Although generally impressed by what he found, he could not forgive the continued existence of slavery in the United States, which he described as "that most hideous blot and foul disgrace ..." The final chapters of the book are devoted to a criticism of the practice. He was also unhappy about copyright issues. Dickens, by this time, had become an international celebrity, but owing to the lack of an international copyright law, bootleg copies of his works were freely available in North America and he could not abide losing money. Dickens called for international copyright law in many of his speeches in America, and his persistence in discussing the subject led some critics to accuse him of having travelled to America primarily to agitate for that cause.

Dickens's letters home to his friends, including Forster and illustrator Daniel Maclise, helped to form the basis of the book.

==Critique of society in the US==
Throughout the narrative, he notes the good and bad of American society at the time, sometimes jocularly. Then, in a conclusion, he gives a considered analysis of what he views as major flaws in US society.

He critiques slavery. Apart from its corruption of both whites and blacks in slave states, he writes, the free states are complicit in the system as well in their ignorance. He is also horrified by the physical violence vented on both male and female slaves.

Next, he places violence, writing that the American ideal of liberty seems to include the freedom to violence any other American.

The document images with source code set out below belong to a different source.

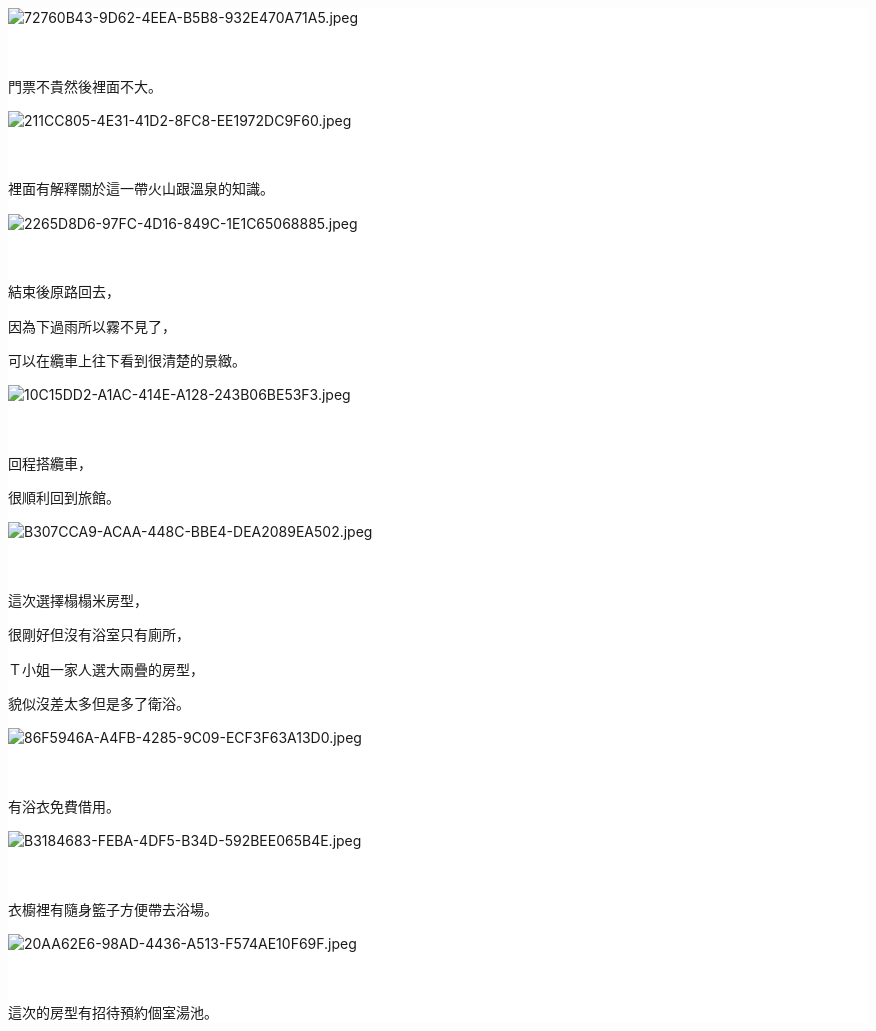 <p><img alt="72760B43-9D62-4EEA-B5B8-932E470A71A5.jpeg" src="https://pic.pimg.tw/smlife543/1598359849-2782182438-g_n.jpg" title="72760B43-9D62-4EEA-B5B8-932E470A71A5.jpeg"></p>

<p>&nbsp;</p>

<p>門票不貴然後裡面不大。</p>

<p><img alt="211CC805-4E31-41D2-8FC8-EE1972DC9F60.jpeg" src="https://pic.pimg.tw/smlife543/1598359851-3745443567-g_n.jpg" title="211CC805-4E31-41D2-8FC8-EE1972DC9F60.jpeg"></p>

<p>&nbsp;</p>

<p>裡面有解釋關於這一帶火山跟溫泉的知識。</p>

<p><img alt="2265D8D6-97FC-4D16-849C-1E1C65068885.jpeg" src="https://pic.pimg.tw/smlife543/1598359855-1519677403-g_n.jpg" title="2265D8D6-97FC-4D16-849C-1E1C65068885.jpeg"></p>

<p>&nbsp;</p>

<p>結束後原路回去，</p>

<p>因為下過雨所以霧不見了，</p>

<p>可以在纜車上往下看到很清楚的景緻。</p>

<p><img alt="10C15DD2-A1AC-414E-A128-243B06BE53F3.jpeg" src="https://pic.pimg.tw/smlife543/1598359857-264242279-g_n.jpg" title="10C15DD2-A1AC-414E-A128-243B06BE53F3.jpeg"></p>

<p>&nbsp;</p>

<p>回程搭纜車，</p>

<p>很順利回到旅館。</p>

<p><img alt="B307CCA9-ACAA-448C-BBE4-DEA2089EA502.jpeg" src="https://pic.pimg.tw/smlife543/1598359861-957318109-g_n.jpg" title="B307CCA9-ACAA-448C-BBE4-DEA2089EA502.jpeg"></p>

<p>&nbsp;</p>

<p>這次選擇榻榻米房型，</p>

<p>很剛好但沒有浴室只有廁所，</p>

<p>Ｔ小姐一家人選大兩疊的房型，</p>

<p>貌似沒差太多但是多了衛浴。</p>

<p><img alt="86F5946A-A4FB-4285-9C09-ECF3F63A13D0.jpeg" src="https://pic.pimg.tw/smlife543/1598359863-3093001966-g_n.jpg" title="86F5946A-A4FB-4285-9C09-ECF3F63A13D0.jpeg"></p>

<p>&nbsp;</p>

<p>有浴衣免費借用。</p>

<p><img alt="B3184683-FEBA-4DF5-B34D-592BEE065B4E.jpeg" src="https://pic.pimg.tw/smlife543/1598359863-949597051-g_n.jpg" title="B3184683-FEBA-4DF5-B34D-592BEE065B4E.jpeg"></p>

<p>&nbsp;</p>

<p>衣櫥裡有隨身籃子方便帶去浴場。</p>

<p><img alt="20AA62E6-98AD-4436-A513-F574AE10F69F.jpeg" src="https://pic.pimg.tw/smlife543/1598359868-189748068-g_n.jpg" title="20AA62E6-98AD-4436-A513-F574AE10F69F.jpeg"></p>

<p>&nbsp;</p>

<p>這次的房型有招待預約個室湯池。</p>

Third, he cites what he calls universal distrust, the extreme individualism that leads people to suspect others and to seek advantage over them. With a few exceptions, the scandal-seeking press contributes by undermining private life and destroying confidence in public life, he writes. Allied to this is the overriding commercialism, with the urge to pull off a smart deal and the idolisation of successful businessmen. In this capitalist country, he finds most people far too serious and puritanical, lacking humour and a wider perspective.

Additionally, in many places he finds standards of personal cleanliness and public health still very primitive and is particularly disgusted by the almost universal habit of spitting.

==Title==

According to Dickens's biographer Michael Slater, the title American Notes for General Circulation may have been a joke at the expense of American currency. The end of the Second Bank of the United States and the ensuing Panic of 1837 led to widespread bank failures and rendered much paper currency worthless.

==Documentary (2005)==

The book formed the basis for Dickens in America (2005), an authored documentary series by Miriam Margolyes in which she followed Dickens's journey through the United States, visiting many of the places mentioned by the author in his book.